Page 146 - (ISC)² CISSP Certified Information Systems Security Professional Official Study Guide
P. 146
Employment Agreements and Policies
When a new employee is hired, they should sign an employment
agreement. Such a document outlines the rules and restrictions of the
organization, the security policy, the acceptable use and activities
policies, details of the job description, violations and consequences,
and the length of time the position is to be filled by the employee.
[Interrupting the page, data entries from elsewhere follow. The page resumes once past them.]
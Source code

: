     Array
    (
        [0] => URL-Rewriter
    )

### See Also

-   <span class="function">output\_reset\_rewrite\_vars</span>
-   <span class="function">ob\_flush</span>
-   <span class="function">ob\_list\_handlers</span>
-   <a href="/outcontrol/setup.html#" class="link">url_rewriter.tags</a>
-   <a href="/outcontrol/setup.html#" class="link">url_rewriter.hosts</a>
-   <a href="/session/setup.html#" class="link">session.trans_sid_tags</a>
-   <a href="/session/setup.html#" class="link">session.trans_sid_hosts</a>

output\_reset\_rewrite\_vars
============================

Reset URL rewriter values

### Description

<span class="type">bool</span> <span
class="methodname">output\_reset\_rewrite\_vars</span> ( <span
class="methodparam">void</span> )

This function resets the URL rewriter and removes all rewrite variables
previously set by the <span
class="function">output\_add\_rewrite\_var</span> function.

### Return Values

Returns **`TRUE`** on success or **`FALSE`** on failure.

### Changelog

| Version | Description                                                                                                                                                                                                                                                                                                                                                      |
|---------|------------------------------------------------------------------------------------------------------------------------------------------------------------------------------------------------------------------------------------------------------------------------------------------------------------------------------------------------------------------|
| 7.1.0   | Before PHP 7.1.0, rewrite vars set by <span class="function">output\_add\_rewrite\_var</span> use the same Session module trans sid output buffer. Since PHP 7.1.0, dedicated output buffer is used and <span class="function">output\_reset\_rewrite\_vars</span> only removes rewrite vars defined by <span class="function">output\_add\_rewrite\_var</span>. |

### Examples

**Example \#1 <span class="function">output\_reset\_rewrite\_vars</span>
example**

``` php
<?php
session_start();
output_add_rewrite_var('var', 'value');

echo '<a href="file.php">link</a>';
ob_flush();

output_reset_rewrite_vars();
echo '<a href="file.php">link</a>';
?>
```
These items might be separate documents. In such a case, the
employment agreement is used to verify that the employment
candidate has read and understood the associated documentation for
their prospective job position.
In addition to employment agreements, there may be other security-
related documentation that must be addressed. One common
document is a nondisclosure agreement (NDA). An NDA is used to
protect the confidential information within an organization from being
disclosed by a former employee. When a person signs an NDA, they
agree not to disclose any information that is defined as confidential to
anyone outside the organization. Violations of an NDA are often met
with strict penalties.
NCA: The NDA’s Evil Sibling
The NDA has a common companion contract known as the
noncompete agreement (NCA). The noncompete agreement
attempts to prevent an employee with special knowledge of secrets
from one organization from working in a competing organization
in order to prevent that second organization from benefiting from
the worker’s special knowledge of secrets. NCAs are also used to
prevent workers from jumping from one company to another
competing company just because of salary increases or other
incentives. Often NCAs have a time limit, such as six months, one
year, or even three years. The goal is to allow the original company
to maintain its competitive edge by keeping its human resources
working for its benefit rather than against it.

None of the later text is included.